Côté amour, il y a peu de peuples que les Québécois aiment autant que celui d'Haïti. Je crois l'inverse également vrai. La tragédie récente remet en lumière ce fort courant affectif. L'amour doit maintenant, comme jamais, soutenir l'action fraternelle.
Un pays francophone d'Amérique avec une culture séduisante, un peuple sympathique et un été éternel avait tout pour nous fasciner. Avant même que les mots "coopération internationale" n'existent, des hommes et des femmes du Québec oeuvraient déjà en grand nombre dans la "perle des Antilles". Depuis plus d'un siècle, nos communautés religieuses sont intervenues en Haïti pour l'éducation, la santé et diverses autres oeuvres. En fait, il y a eu plus de missionnaires du Québec en Haïti que de pratiquement tout autre pays.
Quand la religion a perdu de son importance ici, nos laïques ont pris la relève avec détermination et toujours dans le respect des populations locales. Contrairement à d'autres pays qui ont fait de belles et moins belles choses en Haïti, nous n'avons jamais eu de visées coloniales ou dominatrices.
Haïti fut aimée par nous depuis longtemps. Le président Magloire fut mieux reçu à Québec par Maurice Duplessis en 1955 qu'à Ottawa qui le regardait de haut. Le Québec a déjà eu une délégation en Haïti, hélas fermée, et qui serait fort utile aujourd'hui. Il faudrait la réouvrir en attendant d'y avoir une ambassade. Nous avons le devoir de porter l'action à la hauteur de nos sentiments.
À l'époque précise où notre démographie s'effondrait, nous avons accueilli cent cinquante mille compatriotes venus de cette île et dont nous avions grandement besoin. Plusieurs s'illustrent dans des secteurs clé. C'est donc un des pays les plus pauvres du monde qui les a formés et ils nous aident à consolider une richesse déjà pourtant incommensurablement supérieure.
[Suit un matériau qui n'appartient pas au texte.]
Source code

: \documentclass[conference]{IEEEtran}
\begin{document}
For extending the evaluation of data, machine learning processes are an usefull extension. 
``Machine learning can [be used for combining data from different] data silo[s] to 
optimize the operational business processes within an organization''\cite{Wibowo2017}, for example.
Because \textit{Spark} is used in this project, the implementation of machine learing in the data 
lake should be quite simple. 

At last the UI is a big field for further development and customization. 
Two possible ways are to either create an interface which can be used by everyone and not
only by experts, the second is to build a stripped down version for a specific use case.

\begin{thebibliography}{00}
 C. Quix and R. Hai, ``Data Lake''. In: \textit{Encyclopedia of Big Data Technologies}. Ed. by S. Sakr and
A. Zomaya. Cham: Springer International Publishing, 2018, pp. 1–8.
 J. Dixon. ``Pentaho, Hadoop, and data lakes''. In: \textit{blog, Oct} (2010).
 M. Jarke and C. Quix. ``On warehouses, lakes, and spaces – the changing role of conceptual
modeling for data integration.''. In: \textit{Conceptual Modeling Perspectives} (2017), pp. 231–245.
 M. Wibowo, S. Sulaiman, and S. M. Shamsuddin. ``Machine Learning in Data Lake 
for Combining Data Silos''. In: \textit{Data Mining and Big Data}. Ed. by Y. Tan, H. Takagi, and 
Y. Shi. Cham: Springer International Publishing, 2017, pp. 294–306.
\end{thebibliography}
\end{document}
Dans les sphères de l'éducation, de la santé, de la fonction publique et de l'économie privée, des compétences remarquables sont déployées par ces compatriotes d'origine caraïbéenne. Dans notre monde culturel, leur apport est proprement prodigieux avec Dany Laferrière, Luck Merville en tête et tellement d'autres. Ils sont aussi dans le sports, ce qui n'est pas une activité négligeable.
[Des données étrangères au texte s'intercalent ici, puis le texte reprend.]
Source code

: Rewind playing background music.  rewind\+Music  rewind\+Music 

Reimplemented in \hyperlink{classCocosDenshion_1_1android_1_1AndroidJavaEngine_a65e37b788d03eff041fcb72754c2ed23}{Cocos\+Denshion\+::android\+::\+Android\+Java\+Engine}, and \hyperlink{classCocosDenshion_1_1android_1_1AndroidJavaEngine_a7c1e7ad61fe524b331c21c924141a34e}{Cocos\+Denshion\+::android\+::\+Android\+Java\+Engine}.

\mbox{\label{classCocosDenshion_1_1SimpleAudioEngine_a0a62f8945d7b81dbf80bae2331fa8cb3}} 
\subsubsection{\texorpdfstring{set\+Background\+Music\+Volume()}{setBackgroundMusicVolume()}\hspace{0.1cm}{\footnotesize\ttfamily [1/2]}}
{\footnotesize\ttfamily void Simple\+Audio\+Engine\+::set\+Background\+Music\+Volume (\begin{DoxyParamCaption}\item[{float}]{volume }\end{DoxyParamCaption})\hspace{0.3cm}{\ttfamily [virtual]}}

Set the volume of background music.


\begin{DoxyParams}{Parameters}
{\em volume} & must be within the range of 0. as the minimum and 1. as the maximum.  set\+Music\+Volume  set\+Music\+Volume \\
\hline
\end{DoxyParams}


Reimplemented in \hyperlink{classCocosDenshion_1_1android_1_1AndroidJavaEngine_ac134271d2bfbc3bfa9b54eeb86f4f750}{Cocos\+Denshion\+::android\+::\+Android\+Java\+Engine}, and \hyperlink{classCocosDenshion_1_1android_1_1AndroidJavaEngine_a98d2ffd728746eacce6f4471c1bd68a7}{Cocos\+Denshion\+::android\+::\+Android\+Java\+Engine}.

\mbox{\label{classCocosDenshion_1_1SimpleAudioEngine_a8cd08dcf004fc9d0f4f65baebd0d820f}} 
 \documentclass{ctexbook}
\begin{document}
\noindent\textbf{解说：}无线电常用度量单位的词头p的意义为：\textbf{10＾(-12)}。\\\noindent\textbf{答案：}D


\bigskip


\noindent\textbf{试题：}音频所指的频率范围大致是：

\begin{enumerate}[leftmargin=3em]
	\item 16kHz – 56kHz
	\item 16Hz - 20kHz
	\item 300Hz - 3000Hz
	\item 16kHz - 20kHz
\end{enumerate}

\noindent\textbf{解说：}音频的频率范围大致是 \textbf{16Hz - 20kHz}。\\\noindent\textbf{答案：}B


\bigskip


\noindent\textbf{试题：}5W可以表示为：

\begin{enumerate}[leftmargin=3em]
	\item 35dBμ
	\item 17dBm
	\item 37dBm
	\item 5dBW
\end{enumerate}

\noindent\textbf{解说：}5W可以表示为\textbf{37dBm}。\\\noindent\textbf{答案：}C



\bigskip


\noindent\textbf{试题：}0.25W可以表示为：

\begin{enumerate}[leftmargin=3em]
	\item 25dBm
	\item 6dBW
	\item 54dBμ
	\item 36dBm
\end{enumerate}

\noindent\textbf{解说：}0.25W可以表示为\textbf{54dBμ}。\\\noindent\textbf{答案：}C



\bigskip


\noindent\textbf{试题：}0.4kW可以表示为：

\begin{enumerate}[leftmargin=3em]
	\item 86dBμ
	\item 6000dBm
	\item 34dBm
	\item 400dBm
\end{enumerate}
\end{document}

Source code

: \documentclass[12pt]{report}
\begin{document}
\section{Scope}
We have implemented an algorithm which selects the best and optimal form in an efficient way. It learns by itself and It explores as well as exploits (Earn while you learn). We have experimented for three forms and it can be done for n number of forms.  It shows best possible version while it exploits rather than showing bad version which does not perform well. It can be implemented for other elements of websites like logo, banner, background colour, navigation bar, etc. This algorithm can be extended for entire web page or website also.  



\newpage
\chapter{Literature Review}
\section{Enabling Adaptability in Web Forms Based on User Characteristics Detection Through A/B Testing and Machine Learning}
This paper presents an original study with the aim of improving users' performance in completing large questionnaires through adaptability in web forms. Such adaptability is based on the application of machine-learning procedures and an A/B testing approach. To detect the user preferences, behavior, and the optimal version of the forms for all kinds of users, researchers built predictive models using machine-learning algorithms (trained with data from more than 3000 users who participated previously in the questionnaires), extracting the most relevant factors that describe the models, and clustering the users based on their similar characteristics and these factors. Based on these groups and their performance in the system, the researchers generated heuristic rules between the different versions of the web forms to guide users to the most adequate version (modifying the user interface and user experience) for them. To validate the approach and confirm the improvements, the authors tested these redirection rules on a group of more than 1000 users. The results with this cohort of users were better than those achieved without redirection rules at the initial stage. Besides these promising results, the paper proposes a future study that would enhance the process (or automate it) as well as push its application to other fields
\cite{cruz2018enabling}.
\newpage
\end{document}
C'est le Parti québécois qui a fait élire le premier Noir à notre Assemblée nationale dès 1976. Jean Alfred, enfant d'Haïti, élu député de Papineau, avait coutume de dire plaisamment: "Je suis le plus beau Noir de l'Outaouais". Il faut dire qu'il était l'un des seuls! L'un des plus brillants sous-ministres que j'ai eu dans ma carrière s'appelait Christian Latortue, descendant d'un ancien maire de Port-au-Prince. Puis vint Viviane Barbot, élue député du Bloc, et qui en est toujours la vice-présidente. Aussi le député libéral Dubourg et, évidemment, Michaëlle Jean qui fut une brillante journaliste avant d'occuper un poste que l'immense majorité des Québécois considère par ailleurs comme obsolète. Le maire de Mont-Laurier a aussi des racines dans l'île bien-aimée. Bref, notre devoir d'aide en est aussi un de justice et, en fait, de remboursement de ce que nous avons reçu.
Le Québec a de grandes spécialités particulièrement précieuses dans la remise sur pied d'Haïti. Pour la reconstruction physique, peu de nations ont autant de firmes de génie-conseil de rayonnement mondial. Lavallin, Dessau et SM International par exemple, doivent mobiliser leur immense talent de toutes les manières possibles.
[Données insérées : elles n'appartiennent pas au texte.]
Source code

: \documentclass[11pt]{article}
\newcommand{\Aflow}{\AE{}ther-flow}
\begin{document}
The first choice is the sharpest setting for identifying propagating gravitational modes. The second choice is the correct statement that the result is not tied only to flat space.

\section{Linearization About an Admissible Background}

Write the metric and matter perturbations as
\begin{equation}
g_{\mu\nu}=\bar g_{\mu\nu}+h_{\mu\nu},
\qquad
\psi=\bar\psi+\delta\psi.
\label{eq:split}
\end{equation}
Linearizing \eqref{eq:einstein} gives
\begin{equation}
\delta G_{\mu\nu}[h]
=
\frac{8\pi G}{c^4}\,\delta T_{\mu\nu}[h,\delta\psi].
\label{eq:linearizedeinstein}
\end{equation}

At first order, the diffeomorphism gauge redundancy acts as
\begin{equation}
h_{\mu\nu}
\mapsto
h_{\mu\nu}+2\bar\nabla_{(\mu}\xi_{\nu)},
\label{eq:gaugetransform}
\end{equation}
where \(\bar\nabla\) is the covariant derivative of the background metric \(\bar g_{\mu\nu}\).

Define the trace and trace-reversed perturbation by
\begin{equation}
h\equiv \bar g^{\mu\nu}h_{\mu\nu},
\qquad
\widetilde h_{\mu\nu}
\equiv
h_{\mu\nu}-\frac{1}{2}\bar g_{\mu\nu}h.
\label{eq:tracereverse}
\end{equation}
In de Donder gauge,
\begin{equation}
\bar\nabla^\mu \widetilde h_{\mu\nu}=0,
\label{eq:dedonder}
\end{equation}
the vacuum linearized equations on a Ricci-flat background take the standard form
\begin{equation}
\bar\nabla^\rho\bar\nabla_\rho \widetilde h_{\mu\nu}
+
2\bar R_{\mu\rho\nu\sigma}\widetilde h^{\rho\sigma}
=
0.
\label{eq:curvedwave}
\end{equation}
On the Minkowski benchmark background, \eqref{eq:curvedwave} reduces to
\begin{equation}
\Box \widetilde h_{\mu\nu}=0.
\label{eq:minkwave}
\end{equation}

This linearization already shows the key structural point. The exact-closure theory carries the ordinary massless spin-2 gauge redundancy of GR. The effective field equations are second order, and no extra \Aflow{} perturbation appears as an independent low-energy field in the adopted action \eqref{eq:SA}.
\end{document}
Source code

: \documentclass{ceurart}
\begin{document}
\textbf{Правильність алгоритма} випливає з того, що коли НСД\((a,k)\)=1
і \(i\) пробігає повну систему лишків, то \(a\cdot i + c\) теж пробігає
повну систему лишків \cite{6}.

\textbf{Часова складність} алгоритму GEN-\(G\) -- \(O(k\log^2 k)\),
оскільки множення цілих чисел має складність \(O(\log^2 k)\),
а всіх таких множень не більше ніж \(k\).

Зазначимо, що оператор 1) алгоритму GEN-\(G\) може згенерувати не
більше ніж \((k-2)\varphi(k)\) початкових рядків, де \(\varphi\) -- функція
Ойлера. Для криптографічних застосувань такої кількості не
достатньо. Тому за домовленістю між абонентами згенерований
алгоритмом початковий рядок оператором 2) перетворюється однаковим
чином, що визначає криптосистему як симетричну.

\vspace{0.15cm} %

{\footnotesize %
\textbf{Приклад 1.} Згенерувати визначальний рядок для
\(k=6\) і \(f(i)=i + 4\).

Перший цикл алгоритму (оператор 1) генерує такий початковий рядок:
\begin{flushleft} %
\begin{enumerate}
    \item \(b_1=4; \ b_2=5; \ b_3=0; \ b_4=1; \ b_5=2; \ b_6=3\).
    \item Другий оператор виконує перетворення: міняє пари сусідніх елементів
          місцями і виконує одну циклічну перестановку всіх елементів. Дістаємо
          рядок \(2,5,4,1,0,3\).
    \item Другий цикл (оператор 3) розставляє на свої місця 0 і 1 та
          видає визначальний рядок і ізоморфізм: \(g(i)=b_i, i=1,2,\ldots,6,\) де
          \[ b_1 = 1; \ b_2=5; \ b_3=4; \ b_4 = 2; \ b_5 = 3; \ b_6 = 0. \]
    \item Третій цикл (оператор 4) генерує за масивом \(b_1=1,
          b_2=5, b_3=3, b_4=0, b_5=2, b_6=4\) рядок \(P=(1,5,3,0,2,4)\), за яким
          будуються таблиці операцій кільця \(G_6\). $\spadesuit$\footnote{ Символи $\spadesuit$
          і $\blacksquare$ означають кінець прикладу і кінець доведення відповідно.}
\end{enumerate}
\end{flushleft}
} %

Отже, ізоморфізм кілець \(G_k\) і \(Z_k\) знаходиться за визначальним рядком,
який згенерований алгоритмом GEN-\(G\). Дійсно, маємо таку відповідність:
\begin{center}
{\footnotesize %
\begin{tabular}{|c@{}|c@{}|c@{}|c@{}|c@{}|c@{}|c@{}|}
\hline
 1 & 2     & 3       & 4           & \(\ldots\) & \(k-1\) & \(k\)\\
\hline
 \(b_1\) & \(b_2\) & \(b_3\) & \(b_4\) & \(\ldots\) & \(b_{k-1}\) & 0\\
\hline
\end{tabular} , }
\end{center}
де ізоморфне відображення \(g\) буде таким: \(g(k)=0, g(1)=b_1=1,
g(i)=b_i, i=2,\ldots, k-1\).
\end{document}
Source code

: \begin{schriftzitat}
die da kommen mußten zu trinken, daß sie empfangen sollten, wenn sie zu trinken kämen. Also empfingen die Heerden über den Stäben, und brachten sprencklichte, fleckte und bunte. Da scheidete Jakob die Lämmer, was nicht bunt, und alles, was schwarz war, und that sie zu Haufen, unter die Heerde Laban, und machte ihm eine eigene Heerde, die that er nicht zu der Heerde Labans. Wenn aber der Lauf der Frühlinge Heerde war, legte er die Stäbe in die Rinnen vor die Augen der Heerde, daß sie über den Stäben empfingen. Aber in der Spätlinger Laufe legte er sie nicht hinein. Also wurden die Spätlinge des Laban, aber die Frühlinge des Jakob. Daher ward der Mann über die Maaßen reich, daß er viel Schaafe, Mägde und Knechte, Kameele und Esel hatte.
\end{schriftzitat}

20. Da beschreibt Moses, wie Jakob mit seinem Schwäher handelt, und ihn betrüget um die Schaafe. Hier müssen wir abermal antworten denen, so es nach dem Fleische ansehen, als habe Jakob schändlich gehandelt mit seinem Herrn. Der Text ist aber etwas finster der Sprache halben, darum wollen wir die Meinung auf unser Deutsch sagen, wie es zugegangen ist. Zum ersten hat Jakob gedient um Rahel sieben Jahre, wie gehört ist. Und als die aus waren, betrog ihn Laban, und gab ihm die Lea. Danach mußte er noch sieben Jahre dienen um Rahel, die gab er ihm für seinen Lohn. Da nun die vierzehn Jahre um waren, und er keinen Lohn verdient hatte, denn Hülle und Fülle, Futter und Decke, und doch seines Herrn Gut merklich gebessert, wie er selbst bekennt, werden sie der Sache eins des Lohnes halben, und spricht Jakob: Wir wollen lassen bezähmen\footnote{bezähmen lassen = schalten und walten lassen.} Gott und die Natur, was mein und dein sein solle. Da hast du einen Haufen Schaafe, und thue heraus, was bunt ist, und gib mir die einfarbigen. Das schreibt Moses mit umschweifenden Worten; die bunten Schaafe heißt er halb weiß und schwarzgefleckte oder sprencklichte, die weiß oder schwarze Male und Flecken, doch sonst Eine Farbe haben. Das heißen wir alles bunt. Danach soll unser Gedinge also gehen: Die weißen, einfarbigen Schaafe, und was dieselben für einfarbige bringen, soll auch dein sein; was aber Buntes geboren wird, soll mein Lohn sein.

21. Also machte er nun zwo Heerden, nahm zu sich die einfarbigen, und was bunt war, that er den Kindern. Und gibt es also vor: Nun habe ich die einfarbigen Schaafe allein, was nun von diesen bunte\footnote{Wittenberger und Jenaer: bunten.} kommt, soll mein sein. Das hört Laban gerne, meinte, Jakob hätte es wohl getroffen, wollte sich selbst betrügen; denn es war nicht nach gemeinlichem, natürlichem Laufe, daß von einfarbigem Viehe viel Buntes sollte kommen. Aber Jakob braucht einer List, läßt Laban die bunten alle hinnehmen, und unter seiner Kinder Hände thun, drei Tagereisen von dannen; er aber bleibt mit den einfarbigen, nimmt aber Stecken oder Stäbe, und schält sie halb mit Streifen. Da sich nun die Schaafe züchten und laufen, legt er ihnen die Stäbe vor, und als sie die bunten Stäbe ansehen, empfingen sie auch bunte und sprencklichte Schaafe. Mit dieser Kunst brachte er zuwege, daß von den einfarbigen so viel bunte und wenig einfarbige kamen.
Hydro-Québec est une des principales firmes du monde dans son domaine. Elle est la mieux placée pour refaire de façon idéale l'électrification de l'île dans une optique d'énergie propre. Les Haïtiens ne doivent plus avoir à dévaster leurs forêts pour faire cuire leurs aliments. Notre puissante économie sociale, nos coopératives et le Mouvement Desjardins en particulier, doivent se mobiliser totalement au service de notre peuple frère. Nos entreprises privées doivent en faire autant sans obsession mercantile. Il est clair que notre état national ne doit être en reste d'aucune manière dans cette immense opération de solidarité.
On dit qu'Haïti a conquis son indépendance mais attend toujours le niveau démocratique qu'elle mérite. Pour le Québec, c'est le contraire. Dans les années qui viennent tous les efforts doivent concorder pour que les deux nations atteignent le statut qui leur convient dans tous les domaines de leurs vies collectives. Ainsi cette immense tragédie pourrait donner l'occasion à Haïti de trouver certaines consolations, à terme, pour faire contrepoids à son chagrin qui restera par ailleurs éternel.